For instance, if I stand over a hole and the sonar screen is blank but then shows a feint signal, at a specific depth away from the cone, I drop the spoon to come closer to the signal – but not right on top of it.
Another advantage using a stick instead of a tip-up is the ability to change the cadence of the bait rather than have it sit statically.
Example: using a stick with spoon and shiner I’ll twitch the double offering ever so slightly, creating flash and vibration. I use the word “twitch” as this is reasonable description for how to work the metal.
With a shiner on the spoon you don’t want to wildly hop or bounce the bait up and down. If you do, it’s likely that the two will foul, with the shiner and treble hook wrapping around the main line.
If, when jigging or twitching the spoon and shiner, the offering suddenly feels out of balance – no longer vibrating as it had – then you’ve probably snagged the line and need to pull it up for repairs.
Still, I highly recommend attaching a medium shiner across the spoon’s treble hook rather than fishing it baitless. For all species – pike, pickerel, bass, trout – baited spoons have outfished a plain spoon for me exponentially.
In addition, I really like to use a spoon with an attached rattle. The rattles are built into the concave design but do not reduce the spoon’s hooking power.
As you only need to create the slightest rattle noise to attract a cold-water largemouth, this again calls for minimum movement of the spoon.

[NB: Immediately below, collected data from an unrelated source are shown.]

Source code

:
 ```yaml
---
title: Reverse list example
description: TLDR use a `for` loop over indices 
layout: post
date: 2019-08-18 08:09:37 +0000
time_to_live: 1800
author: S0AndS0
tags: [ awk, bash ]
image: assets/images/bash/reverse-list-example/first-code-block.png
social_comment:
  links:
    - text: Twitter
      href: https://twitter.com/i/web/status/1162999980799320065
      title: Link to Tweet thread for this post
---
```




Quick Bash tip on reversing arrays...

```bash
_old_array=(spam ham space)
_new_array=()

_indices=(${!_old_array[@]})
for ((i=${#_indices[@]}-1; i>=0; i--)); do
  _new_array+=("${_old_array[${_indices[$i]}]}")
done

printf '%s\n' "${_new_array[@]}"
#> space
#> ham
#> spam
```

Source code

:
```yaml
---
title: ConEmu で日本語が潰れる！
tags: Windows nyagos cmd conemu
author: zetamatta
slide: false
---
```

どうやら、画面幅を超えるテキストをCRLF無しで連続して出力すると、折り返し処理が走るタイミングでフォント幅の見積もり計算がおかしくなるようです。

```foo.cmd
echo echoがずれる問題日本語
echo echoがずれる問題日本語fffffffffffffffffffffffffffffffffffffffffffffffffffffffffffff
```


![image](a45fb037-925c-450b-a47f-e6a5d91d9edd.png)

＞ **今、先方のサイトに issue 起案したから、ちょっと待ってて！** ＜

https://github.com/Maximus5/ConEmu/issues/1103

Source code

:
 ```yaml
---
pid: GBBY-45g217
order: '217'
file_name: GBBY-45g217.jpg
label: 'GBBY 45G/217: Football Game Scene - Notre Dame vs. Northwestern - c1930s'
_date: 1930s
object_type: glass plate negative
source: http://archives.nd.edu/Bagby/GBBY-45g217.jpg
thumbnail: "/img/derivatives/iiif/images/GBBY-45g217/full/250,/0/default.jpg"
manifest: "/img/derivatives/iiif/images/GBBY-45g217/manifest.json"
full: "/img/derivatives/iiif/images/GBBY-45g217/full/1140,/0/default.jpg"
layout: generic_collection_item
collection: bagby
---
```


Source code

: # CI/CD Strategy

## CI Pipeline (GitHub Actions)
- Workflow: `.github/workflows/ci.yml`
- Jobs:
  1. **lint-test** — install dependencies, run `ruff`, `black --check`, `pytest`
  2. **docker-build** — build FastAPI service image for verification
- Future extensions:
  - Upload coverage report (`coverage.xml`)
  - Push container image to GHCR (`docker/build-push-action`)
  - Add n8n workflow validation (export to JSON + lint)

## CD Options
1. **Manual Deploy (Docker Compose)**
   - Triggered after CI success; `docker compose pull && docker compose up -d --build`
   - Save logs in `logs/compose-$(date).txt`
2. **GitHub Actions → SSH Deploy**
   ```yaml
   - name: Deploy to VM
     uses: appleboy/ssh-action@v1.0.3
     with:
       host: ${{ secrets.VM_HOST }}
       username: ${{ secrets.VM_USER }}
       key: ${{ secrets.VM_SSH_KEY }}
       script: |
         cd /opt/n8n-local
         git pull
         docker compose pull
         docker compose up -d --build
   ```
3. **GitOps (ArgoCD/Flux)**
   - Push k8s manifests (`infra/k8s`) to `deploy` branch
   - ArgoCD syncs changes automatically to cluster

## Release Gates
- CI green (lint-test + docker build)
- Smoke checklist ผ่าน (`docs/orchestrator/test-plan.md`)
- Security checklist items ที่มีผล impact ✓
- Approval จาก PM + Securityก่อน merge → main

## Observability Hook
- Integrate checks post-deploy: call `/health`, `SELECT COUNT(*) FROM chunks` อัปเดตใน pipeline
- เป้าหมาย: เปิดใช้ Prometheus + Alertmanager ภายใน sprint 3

Specifically, I think you should try a slight lateral shake to activate the rattle and keep the cadence reasonable rather than a high vertical lift and drop of the spoon.
Imagine your hand is freezing cold, which it probably is, and the resulting movement is a shaking twitch. Such an action will also keep the shiner shining.
I really like the use of a spoon for the flash it gives off. Even if the spoon is only dangling on the end of the line, revolving slowly in a tight circle, a spoon will flash.
Beside gold spoons, I’ll work a gold spoon with an iridescent lightening flash, red or green, or a colored spoon with a rainbow trout pattern, even if the water has no rainbows.
When I need a break, I’ll set up additional tip-ups with bait, but when raring to go I’ll ply a stick and a spoon for those hard largemouth strikes.